McNaughton's writing blends dark atmospheres with black humor, leading reviewer Don D'Ammassa, in a piece for the Science Fiction Chronicle, to refer to the world depicted in The Throne of Bones as "a dark land that makes Mordor look like Oz." Dark Echo contributor Paula Guran observed that "The Throne of Bones is decadent, witty, satiric, original fantasy that may owe its genesis to earlier sources, but stands alone in singular weirdness. McNaughton creates a nasty, merciless world with his wickedly keen use of language and a sinfully splendid ability to show the details of his creation." Other McNaughton collections, such as Nasty Stories and its follow-up, Even More Nasty Stories, include more horror than fantasy tales. D'Ammassa noted that, despite a tendency toward brevity, McNaughton's horror stories offer readers "a powerful punch."

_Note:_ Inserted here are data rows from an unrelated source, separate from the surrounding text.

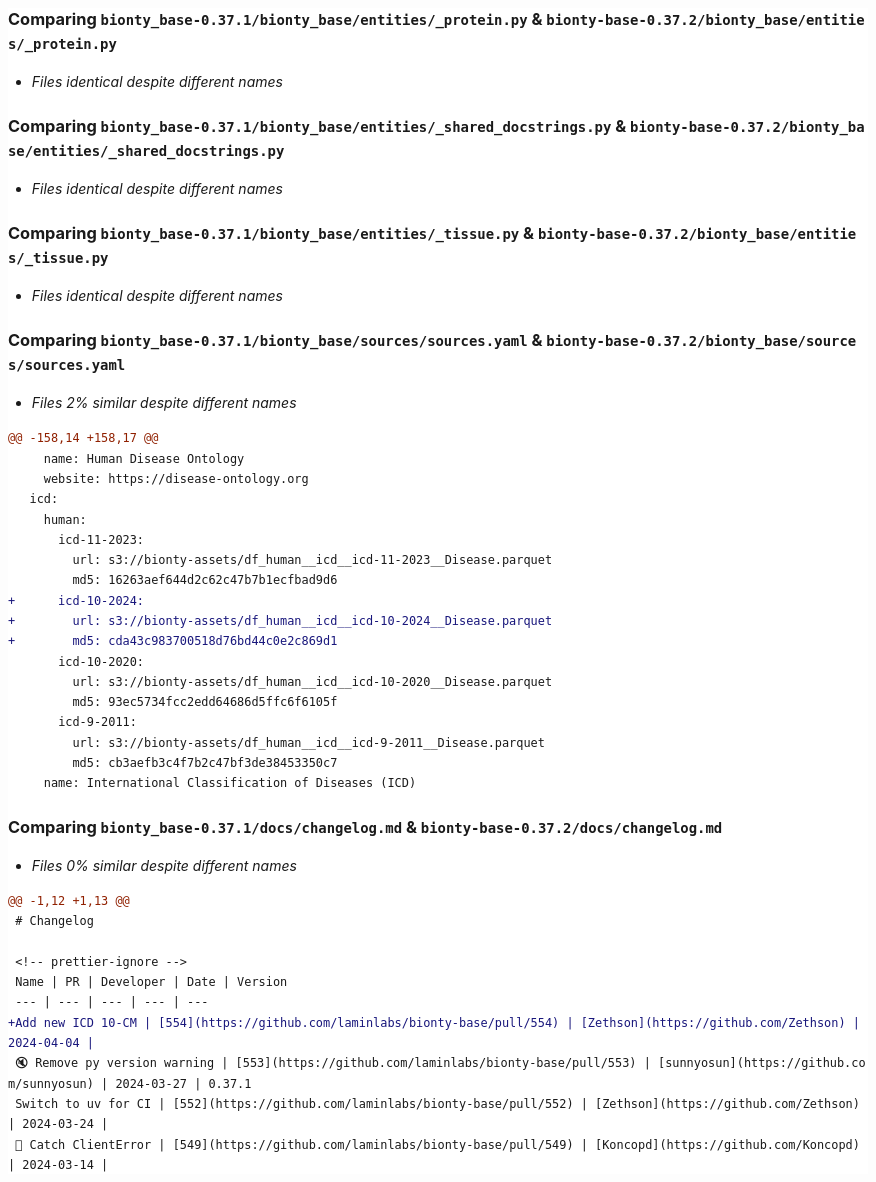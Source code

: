 ### Comparing `bionty_base-0.37.1/bionty_base/entities/_protein.py` & `bionty-base-0.37.2/bionty_base/entities/_protein.py`

 * *Files identical despite different names*

### Comparing `bionty_base-0.37.1/bionty_base/entities/_shared_docstrings.py` & `bionty-base-0.37.2/bionty_base/entities/_shared_docstrings.py`

 * *Files identical despite different names*

### Comparing `bionty_base-0.37.1/bionty_base/entities/_tissue.py` & `bionty-base-0.37.2/bionty_base/entities/_tissue.py`

 * *Files identical despite different names*

### Comparing `bionty_base-0.37.1/bionty_base/sources/sources.yaml` & `bionty-base-0.37.2/bionty_base/sources/sources.yaml`

 * *Files 2% similar despite different names*

```diff
@@ -158,14 +158,17 @@
     name: Human Disease Ontology
     website: https://disease-ontology.org
   icd:
     human:
       icd-11-2023:
         url: s3://bionty-assets/df_human__icd__icd-11-2023__Disease.parquet
         md5: 16263aef644d2c62c47b7b1ecfbad9d6
+      icd-10-2024:
+        url: s3://bionty-assets/df_human__icd__icd-10-2024__Disease.parquet
+        md5: cda43c983700518d76bd44c0e2c869d1
       icd-10-2020:
         url: s3://bionty-assets/df_human__icd__icd-10-2020__Disease.parquet
         md5: 93ec5734fcc2edd64686d5ffc6f6105f
       icd-9-2011:
         url: s3://bionty-assets/df_human__icd__icd-9-2011__Disease.parquet
         md5: cb3aefb3c4f7b2c47bf3de38453350c7
     name: International Classification of Diseases (ICD)
```

### Comparing `bionty_base-0.37.1/docs/changelog.md` & `bionty-base-0.37.2/docs/changelog.md`

 * *Files 0% similar despite different names*

```diff
@@ -1,12 +1,13 @@
 # Changelog
 
 <!-- prettier-ignore -->
 Name | PR | Developer | Date | Version
 --- | --- | --- | --- | ---
+Add new ICD 10-CM | [554](https://github.com/laminlabs/bionty-base/pull/554) | [Zethson](https://github.com/Zethson) | 2024-04-04 |
 🔇 Remove py version warning | [553](https://github.com/laminlabs/bionty-base/pull/553) | [sunnyosun](https://github.com/sunnyosun) | 2024-03-27 | 0.37.1
 Switch to uv for CI | [552](https://github.com/laminlabs/bionty-base/pull/552) | [Zethson](https://github.com/Zethson) | 2024-03-24 |
 🐛 Catch ClientError | [549](https://github.com/laminlabs/bionty-base/pull/549) | [Koncopd](https://github.com/Koncopd) | 2024-03-14 |
```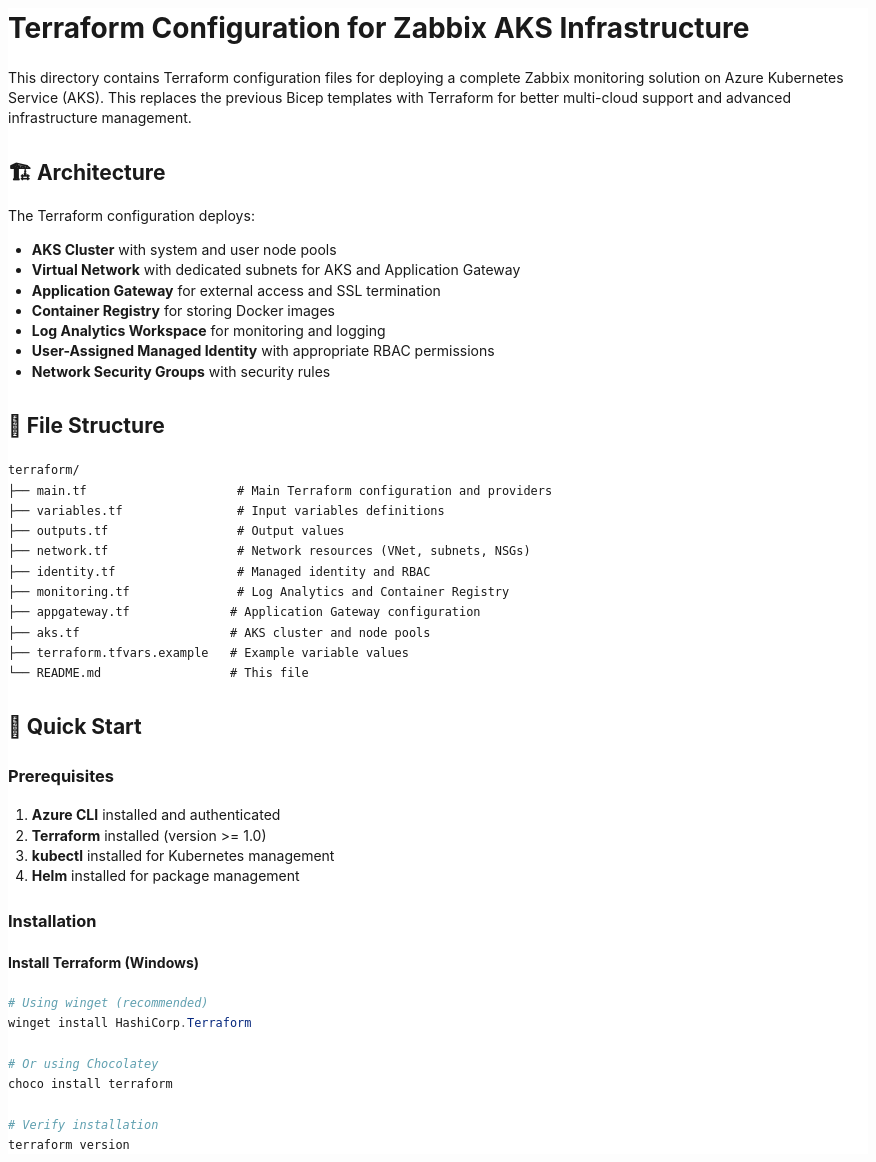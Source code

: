 # Terraform Configuration for Zabbix AKS Infrastructure

This directory contains Terraform configuration files for deploying a complete Zabbix monitoring solution on Azure Kubernetes Service (AKS). This replaces the previous Bicep templates with Terraform for better multi-cloud support and advanced infrastructure management.

## 🏗️ Architecture

The Terraform configuration deploys:

- **AKS Cluster** with system and user node pools
- **Virtual Network** with dedicated subnets for AKS and Application Gateway
- **Application Gateway** for external access and SSL termination
- **Container Registry** for storing Docker images
- **Log Analytics Workspace** for monitoring and logging
- **User-Assigned Managed Identity** with appropriate RBAC permissions
- **Network Security Groups** with security rules

## 📁 File Structure

```
terraform/
├── main.tf                     # Main Terraform configuration and providers
├── variables.tf                # Input variables definitions
├── outputs.tf                  # Output values
├── network.tf                  # Network resources (VNet, subnets, NSGs)
├── identity.tf                 # Managed identity and RBAC
├── monitoring.tf               # Log Analytics and Container Registry
├── appgateway.tf              # Application Gateway configuration
├── aks.tf                     # AKS cluster and node pools
├── terraform.tfvars.example   # Example variable values
└── README.md                  # This file
```

## 🚀 Quick Start

### Prerequisites

1. **Azure CLI** installed and authenticated
2. **Terraform** installed (version >= 1.0)
3. **kubectl** installed for Kubernetes management
4. **Helm** installed for package management

### Installation

#### Install Terraform (Windows)
```powershell
# Using winget (recommended)
winget install HashiCorp.Terraform

# Or using Chocolatey
choco install terraform

# Verify installation
terraform version
```
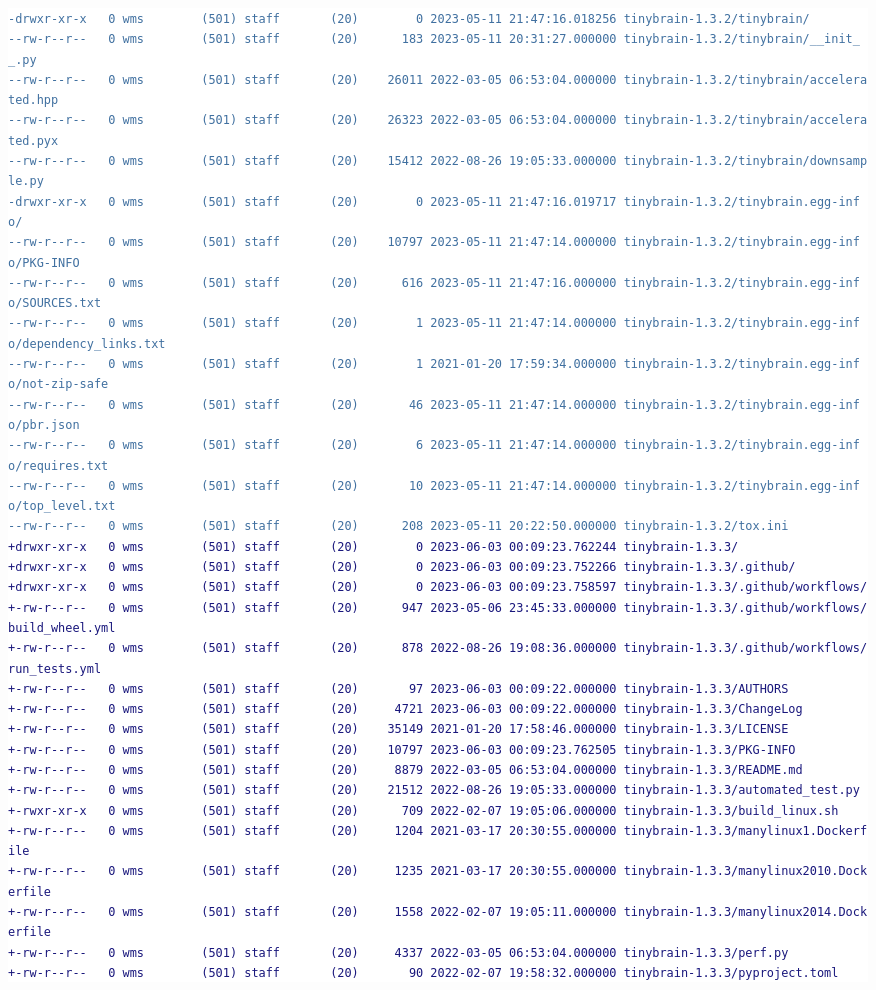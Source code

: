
 ```diff
-drwxr-xr-x   0 wms        (501) staff       (20)        0 2023-05-11 21:47:16.018256 tinybrain-1.3.2/tinybrain/
--rw-r--r--   0 wms        (501) staff       (20)      183 2023-05-11 20:31:27.000000 tinybrain-1.3.2/tinybrain/__init__.py
--rw-r--r--   0 wms        (501) staff       (20)    26011 2022-03-05 06:53:04.000000 tinybrain-1.3.2/tinybrain/accelerated.hpp
--rw-r--r--   0 wms        (501) staff       (20)    26323 2022-03-05 06:53:04.000000 tinybrain-1.3.2/tinybrain/accelerated.pyx
--rw-r--r--   0 wms        (501) staff       (20)    15412 2022-08-26 19:05:33.000000 tinybrain-1.3.2/tinybrain/downsample.py
-drwxr-xr-x   0 wms        (501) staff       (20)        0 2023-05-11 21:47:16.019717 tinybrain-1.3.2/tinybrain.egg-info/
--rw-r--r--   0 wms        (501) staff       (20)    10797 2023-05-11 21:47:14.000000 tinybrain-1.3.2/tinybrain.egg-info/PKG-INFO
--rw-r--r--   0 wms        (501) staff       (20)      616 2023-05-11 21:47:16.000000 tinybrain-1.3.2/tinybrain.egg-info/SOURCES.txt
--rw-r--r--   0 wms        (501) staff       (20)        1 2023-05-11 21:47:14.000000 tinybrain-1.3.2/tinybrain.egg-info/dependency_links.txt
--rw-r--r--   0 wms        (501) staff       (20)        1 2021-01-20 17:59:34.000000 tinybrain-1.3.2/tinybrain.egg-info/not-zip-safe
--rw-r--r--   0 wms        (501) staff       (20)       46 2023-05-11 21:47:14.000000 tinybrain-1.3.2/tinybrain.egg-info/pbr.json
--rw-r--r--   0 wms        (501) staff       (20)        6 2023-05-11 21:47:14.000000 tinybrain-1.3.2/tinybrain.egg-info/requires.txt
--rw-r--r--   0 wms        (501) staff       (20)       10 2023-05-11 21:47:14.000000 tinybrain-1.3.2/tinybrain.egg-info/top_level.txt
--rw-r--r--   0 wms        (501) staff       (20)      208 2023-05-11 20:22:50.000000 tinybrain-1.3.2/tox.ini
+drwxr-xr-x   0 wms        (501) staff       (20)        0 2023-06-03 00:09:23.762244 tinybrain-1.3.3/
+drwxr-xr-x   0 wms        (501) staff       (20)        0 2023-06-03 00:09:23.752266 tinybrain-1.3.3/.github/
+drwxr-xr-x   0 wms        (501) staff       (20)        0 2023-06-03 00:09:23.758597 tinybrain-1.3.3/.github/workflows/
+-rw-r--r--   0 wms        (501) staff       (20)      947 2023-05-06 23:45:33.000000 tinybrain-1.3.3/.github/workflows/build_wheel.yml
+-rw-r--r--   0 wms        (501) staff       (20)      878 2022-08-26 19:08:36.000000 tinybrain-1.3.3/.github/workflows/run_tests.yml
+-rw-r--r--   0 wms        (501) staff       (20)       97 2023-06-03 00:09:22.000000 tinybrain-1.3.3/AUTHORS
+-rw-r--r--   0 wms        (501) staff       (20)     4721 2023-06-03 00:09:22.000000 tinybrain-1.3.3/ChangeLog
+-rw-r--r--   0 wms        (501) staff       (20)    35149 2021-01-20 17:58:46.000000 tinybrain-1.3.3/LICENSE
+-rw-r--r--   0 wms        (501) staff       (20)    10797 2023-06-03 00:09:23.762505 tinybrain-1.3.3/PKG-INFO
+-rw-r--r--   0 wms        (501) staff       (20)     8879 2022-03-05 06:53:04.000000 tinybrain-1.3.3/README.md
+-rw-r--r--   0 wms        (501) staff       (20)    21512 2022-08-26 19:05:33.000000 tinybrain-1.3.3/automated_test.py
+-rwxr-xr-x   0 wms        (501) staff       (20)      709 2022-02-07 19:05:06.000000 tinybrain-1.3.3/build_linux.sh
+-rw-r--r--   0 wms        (501) staff       (20)     1204 2021-03-17 20:30:55.000000 tinybrain-1.3.3/manylinux1.Dockerfile
+-rw-r--r--   0 wms        (501) staff       (20)     1235 2021-03-17 20:30:55.000000 tinybrain-1.3.3/manylinux2010.Dockerfile
+-rw-r--r--   0 wms        (501) staff       (20)     1558 2022-02-07 19:05:11.000000 tinybrain-1.3.3/manylinux2014.Dockerfile
+-rw-r--r--   0 wms        (501) staff       (20)     4337 2022-03-05 06:53:04.000000 tinybrain-1.3.3/perf.py
+-rw-r--r--   0 wms        (501) staff       (20)       90 2022-02-07 19:58:32.000000 tinybrain-1.3.3/pyproject.toml
```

In his last novel to be published before his death, Guilty until Proven Guilty, McNaughton explores the horrific world of a serial-rapist/murderer known as the Full Moon Maniac, who terrorizes the small town of Armitage by attacking couples. John Grant, writing for Crescent Blues Book Views, found the work lacked believability, citing McNaughton's efforts to make the characters too despicable, which causes them to come across as unreal, but commented that "McNaughton's prose does have a swing to it."
Other of McNaughton's longer works have received more favorable opinions, however. Downward to Darkness, Gemini Rising, and Worse Things Waiting rework three of his earlier novels, Satan's Mistress, Satan's Love Child, and Satan's Seductress, respectively. In the first book, a man attempts to bring one of his ancestors back to life and instead gets a beautiful woman who might not be exactly what she appears to be; the second delves into Satanism, and the final novel recounts the story of a woman who makes a pact with a supernatural being. Don D'Ammassa, in a review for the Science Fiction Chronicle, noted that while he generally preferred McNaughton's shorter fiction, "the first and third of these should not be dismissed."
Buster Callan, another reworking on an earlier novel—in this case, Poacher—tells the story of Dave Stern, a New Yorker who moves to Vermont in an attempt to commune with nature, and how he finds himself at odds with local redneck Buster Callan, a deer hunter who washes and boils his clothes, then rubs them with cow manure before going out to the woods. A contributor to Publishers Weekly wrote that "talented horror author McNaughton avoids formula," and went on to note that his "gleefully grotesque characters and situations should keep faithful fans turning the pages."
BIOGRAPHICAL AND CRITICAL SOURCES:
Publishers Weekly, May 13, 2002, review of Buster Callan, p. 56.
Science Fiction Chronicle, December, 2001, Don D'Ammassa, review of Downward to Darkness, Gemini Rising, and Worse Things Waiting, p. 46; January, 2002, Don D'Ammassa, review of The Throne of Bones, Nasty Stories, and Even More Nasty Stories, p. 23.